Provided data —

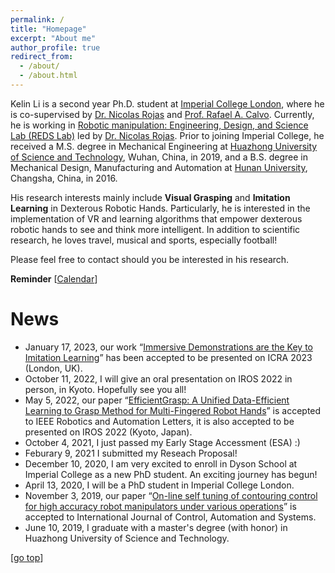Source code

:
 ```yaml
---
permalink: /
title: "Homepage"
excerpt: "About me"
author_profile: true
redirect_from: 
  - /about/
  - /about.html
---
```


Kelin Li is a second year Ph.D. student at [Imperial College London](https://www.imperial.ac.uk/), where he is co-supervised by [Dr. Nicolas Rojas](https://www.imperial.ac.uk/people/n.rojas) and [Prof. Rafael A. Calvo](https://www.imperial.ac.uk/people/r.calvo). Currently, he is working in [Robotic manipulation: Engineering, Design, and Science Lab (REDS Lab)](https://www.imperial.ac.uk/reds-lab) led by [Dr. Nicolas Rojas](https://www.imperial.ac.uk/people/n.rojas). Prior to joining Imperial College, he received a M.S. degree in Mechanical Engineering at [Huazhong University of Science and Technology](https://www.hust.edu.cn/), Wuhan, China, in 2019, and a B.S. degree in Mechanical Design, Manufacturing and Automation at [Hunan University](https://www.hnu.edu.cn/), Changsha, China, in 2016.

His research interests mainly include **Visual Grasping** and **Imitation Learning** in Dexterous Robotic Hands. Particularly, he is interested in the implementation of VR and learning algorithms that empower dexterous robotic hands to see and think more intelligent. In addition to scientific research, he loves travel, musical and sports, especially football!

Please feel free to contact should you be interested in his research.

**Reminder** [[Calendar](http://ras.papercept.net/conferences/scripts/start.pl)] 

News
===  
* January 17, 2023, our work “[Immersive Demonstrations are the Key to Imitation Learning](https://arxiv.org/abs/2301.09157)” has been accepted to be presented on ICRA 2023 (London, UK).
* October 11, 2022, I will give an oral presentation on IROS 2022 in person, in Kyoto. Hopefully see you all!
* May 5, 2022, our paper “[EfficientGrasp: A Unified Data-Efficient Learning to Grasp Method for Multi-Fingered Robot Hands](https://arxiv.org/abs/2206.15159)” is accepted to IEEE Robotics and Automation Letters, it is also accepted to be presented on IROS 2022 (Kyoto, Japan).
* October 4, 2021, I just passed my Early Stage Accessment (ESA) :) 
* Feburary 9, 2021 I submitted my Reseach Proposal!
* December 10, 2020, I am very excited to enroll in Dyson School at Imperial College as a new PhD student. An exciting journey has begun!
* April 13, 2020, I will be a PhD student in Imperial College London.
* November 3, 2019, our paper “[On-line self tuning of contouring control for high accuracy robot manipulators under various operations](https://link.springer.com/article/10.1007/s12555-019-0110-9)” is accepted to International Journal of Control, Automation and Systems.
* June 10, 2019, I graduate with a master's degree (with honor) in Huazhong University of Science and Technology.


[[go top](https://colin-kelinli.github.io/)]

Your task — Search the entries for "IROS" and copy out each line that has it.

Answer to the exercise —
* October 11, 2022, I will give an oral presentation on IROS 2022 in person, in Kyoto. Hopefully see you all!
* May 5, 2022, our paper “[EfficientGrasp: A Unified Data-Efficient Learning to Grasp Method for Multi-Fingered Robot Hands](https://arxiv.org/abs/2206.15159)” is accepted to IEEE Robotics and Automation Letters, it is also accepted to be presented on IROS 2022 (Kyoto, Japan).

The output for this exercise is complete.